Would you return each record that follows word for word, without its pictures?

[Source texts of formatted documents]
********

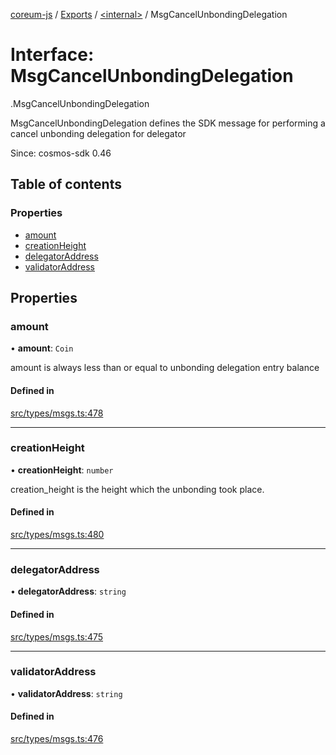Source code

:[coreum-js](../README.md) / [Exports](../modules.md) / [<internal\>](../modules/internal_.md) / MsgCancelUnbondingDelegation

# Interface: MsgCancelUnbondingDelegation

[<internal>](../modules/internal_.md).MsgCancelUnbondingDelegation

MsgCancelUnbondingDelegation defines the SDK message for performing a cancel unbonding delegation for delegator

Since: cosmos-sdk 0.46

## Table of contents

### Properties

- [amount](internal_.MsgCancelUnbondingDelegation.md#amount)
- [creationHeight](internal_.MsgCancelUnbondingDelegation.md#creationheight)
- [delegatorAddress](internal_.MsgCancelUnbondingDelegation.md#delegatoraddress)
- [validatorAddress](internal_.MsgCancelUnbondingDelegation.md#validatoraddress)

## Properties

### amount

• **amount**: `Coin`

amount is always less than or equal to unbonding delegation entry balance

#### Defined in

[src/types/msgs.ts:478](https://github.com/PyramydLabs/coreum-js/blob/1b17c7f/src/types/msgs.ts#L478)

___

### creationHeight

• **creationHeight**: `number`

creation_height is the height which the unbonding took place.

#### Defined in

[src/types/msgs.ts:480](https://github.com/PyramydLabs/coreum-js/blob/1b17c7f/src/types/msgs.ts#L480)

___

### delegatorAddress

• **delegatorAddress**: `string`

#### Defined in

[src/types/msgs.ts:475](https://github.com/PyramydLabs/coreum-js/blob/1b17c7f/src/types/msgs.ts#L475)

___

### validatorAddress

• **validatorAddress**: `string`

#### Defined in

[src/types/msgs.ts:476](https://github.com/PyramydLabs/coreum-js/blob/1b17c7f/src/types/msgs.ts#L476)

********

■ EXPECTED OUTPUT ■
Source code

:[coreum-js](../README.md) / [Exports](../modules.md) / [<internal\>](../modules/internal_.md) / MsgCancelUnbondingDelegation

# Interface: MsgCancelUnbondingDelegation

[<internal>](../modules/internal_.md).MsgCancelUnbondingDelegation

MsgCancelUnbondingDelegation defines the SDK message for performing a cancel unbonding delegation for delegator

Since: cosmos-sdk 0.46

## Table of contents

### Properties

- [amount](internal_.MsgCancelUnbondingDelegation.md#amount)
- [creationHeight](internal_.MsgCancelUnbondingDelegation.md#creationheight)
- [delegatorAddress](internal_.MsgCancelUnbondingDelegation.md#delegatoraddress)
- [validatorAddress](internal_.MsgCancelUnbondingDelegation.md#validatoraddress)

## Properties

### amount

• **amount**: `Coin`

amount is always less than or equal to unbonding delegation entry balance

#### Defined in

[src/types/msgs.ts:478](https://github.com/PyramydLabs/coreum-js/blob/1b17c7f/src/types/msgs.ts#L478)

___

### creationHeight

• **creationHeight**: `number`

creation_height is the height which the unbonding took place.

#### Defined in

[src/types/msgs.ts:480](https://github.com/PyramydLabs/coreum-js/blob/1b17c7f/src/types/msgs.ts#L480)

___

### delegatorAddress

• **delegatorAddress**: `string`

#### Defined in

[src/types/msgs.ts:475](https://github.com/PyramydLabs/coreum-js/blob/1b17c7f/src/types/msgs.ts#L475)

___

### validatorAddress

• **validatorAddress**: `string`

#### Defined in

[src/types/msgs.ts:476](https://github.com/PyramydLabs/coreum-js/blob/1b17c7f/src/types/msgs.ts#L476)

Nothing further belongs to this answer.